I sigh. I don’t have a choice.
Lincoln makes a face. “You’ll look like a faggot, wearing the jacket and tie and shit.”
I give him a punch to the arm, hard enough that he has to rub the spot I hit.
Our neighbour from the third floor, Lester, opens the screen door, lights the cigarette already in his mouth, waves the match to kill the flame and flicks it into the flowerpot. He nods to us. “You boys behavin’?” he asks in his lazy drawl. Spindly like the flowers, he’s been living here longer than me and Dad. The day we moved in, he came down to help. There wasn’t much to carry; a couple of boxes of clothes and some kitchen stuff, but Dad was useless with his leg. Lester and I hauled everything up the stairs. That night, Dad invited him for dinner as a thank you. He told Dad later he’d never been asked to anyone’s for dinner before.

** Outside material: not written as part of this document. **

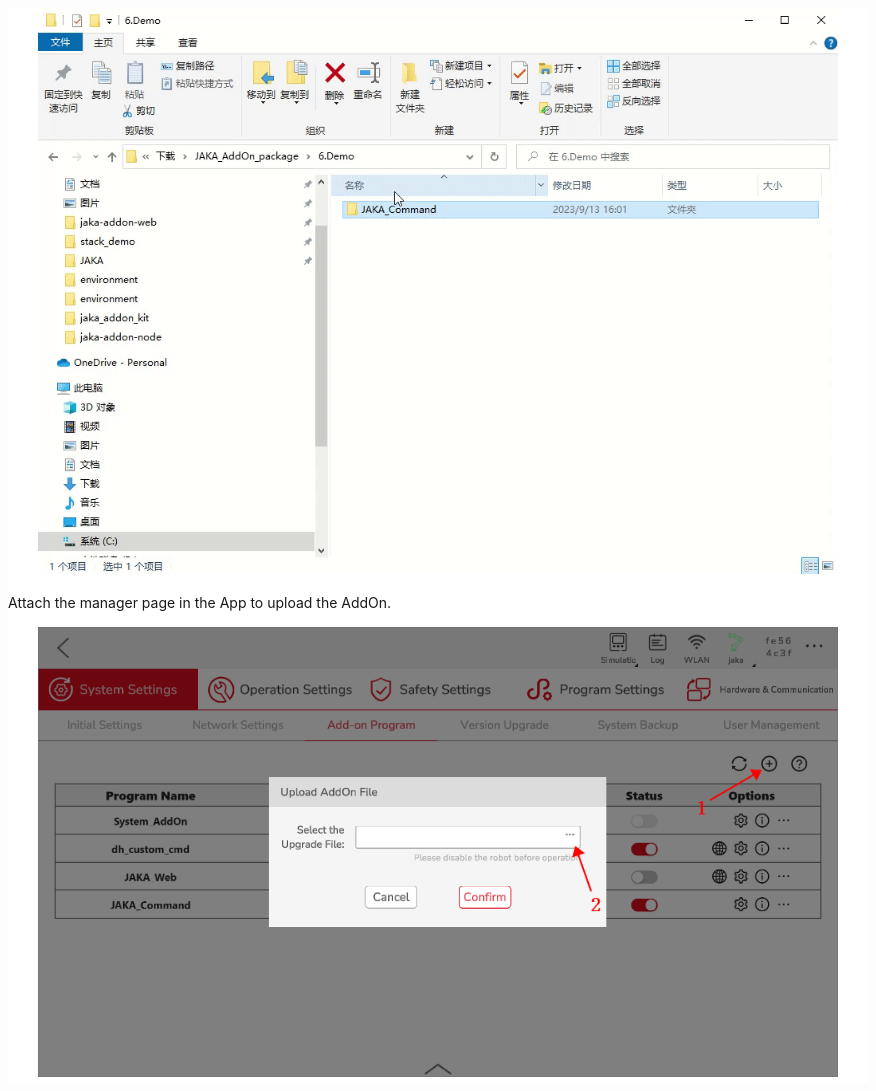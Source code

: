 <div align="center"><img width="800"  src="../../../../resource/en/AddOn/JAKA_Command/compress_addon.gif"/></div>

Attach the manager page in the App to upload the AddOn.

<div align="center"><img width="800"  src="../../../../resource/en/AddOn/JAKA_Command/upLoad_addon.png"/></div>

/> “Heard your news,” he says to me, blowing a stream of smoke out the side of his mouth. “It’s good, making your dad proud like that.”

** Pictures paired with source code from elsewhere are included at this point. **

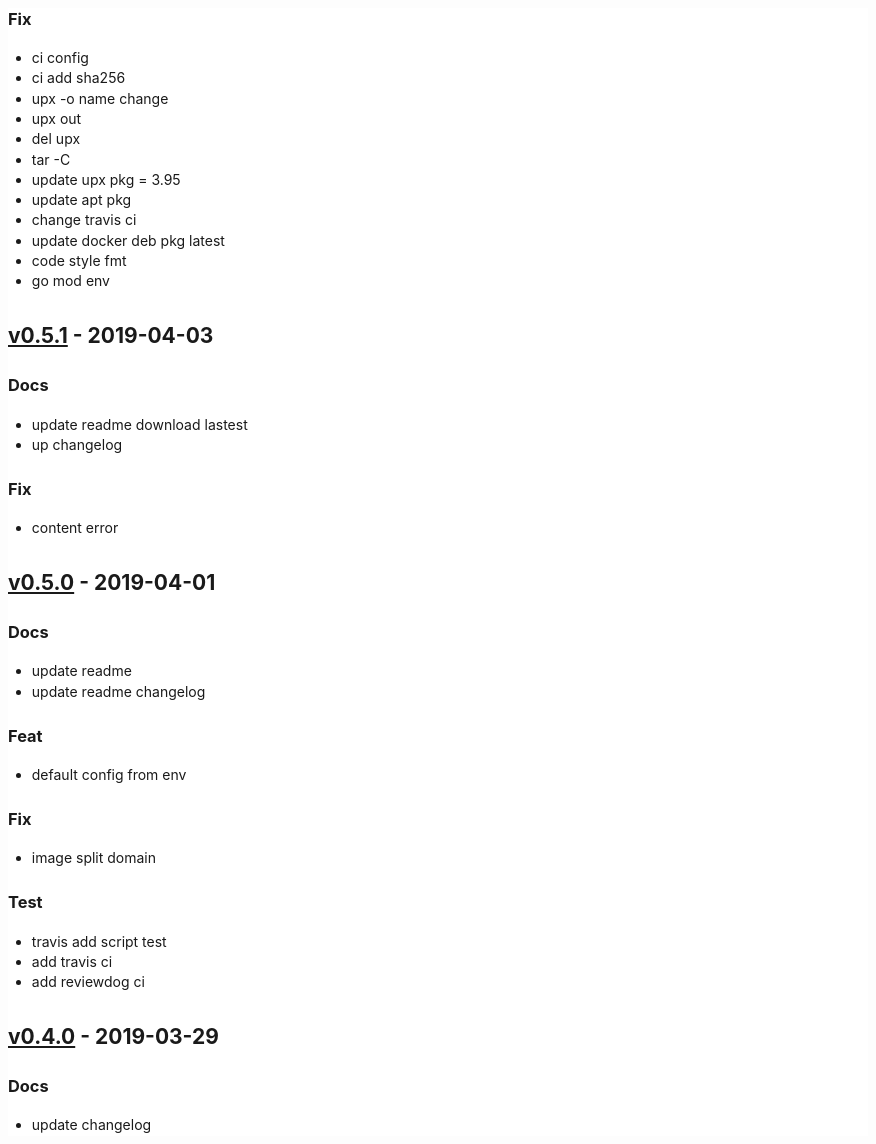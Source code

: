 ### Fix
- ci config
- ci add sha256
- upx -o name change
- upx out
- del upx
- tar -C
- update upx pkg = 3.95
- update apt pkg
- change travis ci
- update docker deb pkg latest
- code style fmt
- go mod env


<a name="v0.5.1"></a>
## [v0.5.1] - 2019-04-03
### Docs
- update readme download lastest
- up changelog

### Fix
- content error


<a name="v0.5.0"></a>
## [v0.5.0] - 2019-04-01
### Docs
- update readme
- update readme changelog

### Feat
- default config from env

### Fix
- image split domain

### Test
- travis add script test
- add travis ci
- add reviewdog ci


<a name="v0.4.0"></a>
## [v0.4.0] - 2019-03-29
### Docs
- update changelog


[0.7.4]: https://github.com/zeromake/docker-debug/compare/0.7.3...0.7.4
[0.7.3]: https://github.com/zeromake/docker-debug/compare/0.7.2...0.7.3
[0.7.2]: https://github.com/zeromake/docker-debug/compare/0.7.0...0.7.2
[0.7.0]: https://github.com/zeromake/docker-debug/compare/0.6.3...0.7.0
[0.6.3]: https://github.com/zeromake/docker-debug/compare/0.6.2...0.6.3
[0.6.2]: https://github.com/zeromake/docker-debug/compare/0.6.1...0.6.2
[0.6.1]: https://github.com/zeromake/docker-debug/compare/0.6.0...0.6.1
[0.6.0]: https://github.com/zeromake/docker-debug/compare/0.5.2...0.6.0
[0.5.2]: https://github.com/zeromake/docker-debug/compare/v0.5.1...0.5.2
[v0.5.1]: https://github.com/zeromake/docker-debug/compare/v0.5.0...v0.5.1
[v0.5.0]: https://github.com/zeromake/docker-debug/compare/v0.4.0...v0.5.0
[v0.4.0]: https://github.com/zeromake/docker-debug/compare/v0.3.0...v0.4.0
[v0.3.0]: https://github.com/zeromake/docker-debug/compare/v0.2.2...v0.3.0
[v0.2.2]: https://github.com/zeromake/docker-debug/compare/v0.2.1...v0.2.2
[v0.2.1]: https://github.com/zeromake/docker-debug/compare/v0.2.0...v0.2.1
[v0.2.0]: https://github.com/zeromake/docker-debug/compare/v0.1.0...v0.2.0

I roll my eyes. “He probably took an ad out in the paper telling the world. It’s like no one ever got into that school before.”
Lester gives me a long look, one side of his mouth tilted up. “No one who lives in a rooming house, that’s for damn sure.”
Lincoln stays quiet beside me, hiding under his hat.
“Any of those rich pricks give you trouble, you let me and Lincoln know. We’ll straighten ’em out, eh?” He taps Link’s shoe with his workboot.
“You?” Link glances up at him. “You couldn’t take my ninety-year-old grandma,” Link says, dodging a swipe from Lester.
“Later, boys,” Lester calls and saunters down the sidewalk, the frayed cuff of his jeans dragging behind.
“Think he’s screwing Laureen?” Lincoln whispers when he’s out of earshot. “Saw ’em talking one night,” he says, leering. “You know, like maybe there was more going on. She’s not so bad looking.”
I throw him a disgusted look.
“For an old lady,” he adds. “Just wondered,” he laughs as I pretend to barf.
A group of little girls walk past with Slurpees. Their mom trails behind with a kid in a stroller, screaming and arching his back to be let out.
“You think about what we talked about last night?” I ask. “About Henry?”
Lincoln pulls his legs toward him. “Yeah, kind of.”
“You don’t have to do what he wants just cuz he’s your brother.”
He shakes his head at me. “You don’t get it, Koob.” He sighs.
“Get what?”
“Me and you are different. I’m never gonna have a shot at things you will.”
“That’s bullshit,” I fire back. “Did Henry tell you that?”
“He didn’t have to. Now that you’re in that school, you think you’re coming back here? Working at the 7-Eleven? Or a factory?”